Task requirements:
After locating the line with "[id]: https://docs.python.org/3/library/functions.html#id" in the data that follows, return it and every later line exactly, up to and including the line with "[oct]: https://docs.python.org/3/library/functions.html#oct".

(Stored data)
---------------
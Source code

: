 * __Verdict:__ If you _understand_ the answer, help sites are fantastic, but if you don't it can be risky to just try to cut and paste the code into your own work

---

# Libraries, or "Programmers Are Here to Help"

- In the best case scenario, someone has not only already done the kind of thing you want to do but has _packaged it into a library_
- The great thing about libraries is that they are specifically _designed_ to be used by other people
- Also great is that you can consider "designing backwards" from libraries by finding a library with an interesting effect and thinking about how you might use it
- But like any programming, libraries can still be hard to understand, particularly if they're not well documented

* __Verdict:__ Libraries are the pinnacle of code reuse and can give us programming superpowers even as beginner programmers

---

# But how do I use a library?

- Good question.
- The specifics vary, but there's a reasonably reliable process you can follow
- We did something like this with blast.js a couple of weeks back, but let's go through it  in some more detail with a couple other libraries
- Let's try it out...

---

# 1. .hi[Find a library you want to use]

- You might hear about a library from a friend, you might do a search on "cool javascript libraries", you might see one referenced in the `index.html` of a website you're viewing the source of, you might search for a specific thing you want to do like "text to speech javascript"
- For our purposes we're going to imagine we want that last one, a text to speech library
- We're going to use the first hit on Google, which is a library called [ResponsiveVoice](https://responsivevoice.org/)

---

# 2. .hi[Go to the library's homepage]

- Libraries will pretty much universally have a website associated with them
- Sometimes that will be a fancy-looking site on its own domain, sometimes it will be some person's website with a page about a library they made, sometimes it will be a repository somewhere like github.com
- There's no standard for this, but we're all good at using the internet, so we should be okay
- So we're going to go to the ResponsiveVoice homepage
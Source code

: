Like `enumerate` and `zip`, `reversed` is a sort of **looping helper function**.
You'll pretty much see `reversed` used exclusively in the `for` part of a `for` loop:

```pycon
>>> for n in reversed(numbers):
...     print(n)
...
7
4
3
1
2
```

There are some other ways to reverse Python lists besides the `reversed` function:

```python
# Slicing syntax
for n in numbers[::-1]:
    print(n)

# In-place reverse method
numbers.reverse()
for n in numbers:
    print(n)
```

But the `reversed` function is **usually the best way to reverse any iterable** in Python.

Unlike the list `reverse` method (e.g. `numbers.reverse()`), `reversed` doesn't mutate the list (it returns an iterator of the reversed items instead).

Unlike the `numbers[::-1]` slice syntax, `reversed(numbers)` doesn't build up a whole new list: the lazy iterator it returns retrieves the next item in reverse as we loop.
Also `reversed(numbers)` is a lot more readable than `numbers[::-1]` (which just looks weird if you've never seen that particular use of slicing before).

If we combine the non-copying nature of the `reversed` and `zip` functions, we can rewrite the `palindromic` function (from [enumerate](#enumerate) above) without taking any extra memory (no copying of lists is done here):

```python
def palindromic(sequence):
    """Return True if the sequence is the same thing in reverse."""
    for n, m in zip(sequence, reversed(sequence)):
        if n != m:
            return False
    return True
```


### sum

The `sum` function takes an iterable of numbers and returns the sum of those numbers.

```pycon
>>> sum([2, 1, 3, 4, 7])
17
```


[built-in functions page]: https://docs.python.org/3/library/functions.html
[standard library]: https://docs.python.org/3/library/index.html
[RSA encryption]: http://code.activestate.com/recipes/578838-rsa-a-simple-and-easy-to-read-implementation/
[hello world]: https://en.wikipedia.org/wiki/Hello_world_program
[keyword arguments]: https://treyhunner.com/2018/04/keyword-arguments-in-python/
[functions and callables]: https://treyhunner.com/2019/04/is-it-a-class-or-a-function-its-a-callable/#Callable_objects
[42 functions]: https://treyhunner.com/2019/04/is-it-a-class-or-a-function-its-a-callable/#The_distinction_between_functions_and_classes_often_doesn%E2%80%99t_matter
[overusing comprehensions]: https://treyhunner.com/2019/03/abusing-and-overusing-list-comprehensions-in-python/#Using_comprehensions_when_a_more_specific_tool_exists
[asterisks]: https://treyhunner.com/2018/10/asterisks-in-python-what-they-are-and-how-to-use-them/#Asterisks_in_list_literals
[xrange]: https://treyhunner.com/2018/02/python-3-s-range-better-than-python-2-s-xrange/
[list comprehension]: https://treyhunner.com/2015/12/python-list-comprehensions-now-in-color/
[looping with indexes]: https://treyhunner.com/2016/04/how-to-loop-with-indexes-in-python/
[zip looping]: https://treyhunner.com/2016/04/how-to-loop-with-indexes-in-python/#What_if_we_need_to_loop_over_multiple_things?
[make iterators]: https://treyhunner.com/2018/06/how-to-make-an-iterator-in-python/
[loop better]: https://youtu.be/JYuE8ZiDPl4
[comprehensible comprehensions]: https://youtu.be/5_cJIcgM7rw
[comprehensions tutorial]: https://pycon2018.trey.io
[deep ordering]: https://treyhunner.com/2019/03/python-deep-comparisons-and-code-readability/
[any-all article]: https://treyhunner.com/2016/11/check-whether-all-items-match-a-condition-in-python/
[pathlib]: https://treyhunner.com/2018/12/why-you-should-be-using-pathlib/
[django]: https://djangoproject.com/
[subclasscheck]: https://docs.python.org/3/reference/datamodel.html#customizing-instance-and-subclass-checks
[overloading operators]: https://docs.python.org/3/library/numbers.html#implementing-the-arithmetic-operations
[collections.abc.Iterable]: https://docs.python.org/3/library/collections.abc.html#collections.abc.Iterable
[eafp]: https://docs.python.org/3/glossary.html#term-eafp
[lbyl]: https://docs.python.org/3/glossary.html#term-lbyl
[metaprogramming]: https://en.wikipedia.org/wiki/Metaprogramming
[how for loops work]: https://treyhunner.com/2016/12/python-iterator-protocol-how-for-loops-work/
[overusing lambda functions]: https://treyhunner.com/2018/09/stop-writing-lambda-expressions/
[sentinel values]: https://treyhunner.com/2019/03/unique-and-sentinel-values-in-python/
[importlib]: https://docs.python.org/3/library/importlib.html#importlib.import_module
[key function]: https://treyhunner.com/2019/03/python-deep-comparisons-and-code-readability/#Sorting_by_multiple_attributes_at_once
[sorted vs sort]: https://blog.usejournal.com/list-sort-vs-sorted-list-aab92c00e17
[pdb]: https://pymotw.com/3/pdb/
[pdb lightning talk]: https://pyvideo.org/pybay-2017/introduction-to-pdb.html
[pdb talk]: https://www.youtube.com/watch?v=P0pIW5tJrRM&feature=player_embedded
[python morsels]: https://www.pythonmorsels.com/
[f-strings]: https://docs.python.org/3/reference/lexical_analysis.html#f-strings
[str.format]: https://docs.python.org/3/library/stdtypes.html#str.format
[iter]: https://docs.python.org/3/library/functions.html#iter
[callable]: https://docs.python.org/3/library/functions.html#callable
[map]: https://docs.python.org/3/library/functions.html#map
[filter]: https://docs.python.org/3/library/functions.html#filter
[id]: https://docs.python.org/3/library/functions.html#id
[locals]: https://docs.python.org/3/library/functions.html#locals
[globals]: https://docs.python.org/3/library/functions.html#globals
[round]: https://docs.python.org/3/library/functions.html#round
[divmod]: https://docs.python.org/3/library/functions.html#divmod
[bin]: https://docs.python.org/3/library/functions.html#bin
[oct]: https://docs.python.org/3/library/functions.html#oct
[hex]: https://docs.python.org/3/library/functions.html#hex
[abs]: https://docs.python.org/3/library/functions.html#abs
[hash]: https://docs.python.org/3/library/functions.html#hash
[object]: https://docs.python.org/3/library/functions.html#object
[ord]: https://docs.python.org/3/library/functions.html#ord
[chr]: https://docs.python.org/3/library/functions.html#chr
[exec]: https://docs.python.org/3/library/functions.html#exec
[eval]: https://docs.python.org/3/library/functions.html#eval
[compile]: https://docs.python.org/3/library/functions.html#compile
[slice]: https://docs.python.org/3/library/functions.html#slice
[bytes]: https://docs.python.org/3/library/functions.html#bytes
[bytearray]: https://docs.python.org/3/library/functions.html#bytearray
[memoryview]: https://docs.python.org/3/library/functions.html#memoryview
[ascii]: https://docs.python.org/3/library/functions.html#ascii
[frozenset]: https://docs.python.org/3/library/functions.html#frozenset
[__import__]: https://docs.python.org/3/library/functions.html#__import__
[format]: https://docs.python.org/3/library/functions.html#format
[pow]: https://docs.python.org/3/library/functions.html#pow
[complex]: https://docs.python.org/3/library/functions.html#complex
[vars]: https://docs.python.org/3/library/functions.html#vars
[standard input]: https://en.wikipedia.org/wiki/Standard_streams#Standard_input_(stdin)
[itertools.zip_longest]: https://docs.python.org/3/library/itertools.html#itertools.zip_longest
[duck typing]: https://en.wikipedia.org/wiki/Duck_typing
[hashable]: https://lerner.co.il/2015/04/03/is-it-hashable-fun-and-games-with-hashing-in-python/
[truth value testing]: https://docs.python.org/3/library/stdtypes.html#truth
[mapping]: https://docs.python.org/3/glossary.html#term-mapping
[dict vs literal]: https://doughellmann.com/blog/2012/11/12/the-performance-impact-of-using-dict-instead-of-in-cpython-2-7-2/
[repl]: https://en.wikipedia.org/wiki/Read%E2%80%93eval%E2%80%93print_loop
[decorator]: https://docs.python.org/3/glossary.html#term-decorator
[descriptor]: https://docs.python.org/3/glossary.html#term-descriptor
---------------
Answer to the exercise:
[id]: https://docs.python.org/3/library/functions.html#id
[locals]: https://docs.python.org/3/library/functions.html#locals
[globals]: https://docs.python.org/3/library/functions.html#globals
[round]: https://docs.python.org/3/library/functions.html#round
[divmod]: https://docs.python.org/3/library/functions.html#divmod
[bin]: https://docs.python.org/3/library/functions.html#bin
[oct]: https://docs.python.org/3/library/functions.html#oct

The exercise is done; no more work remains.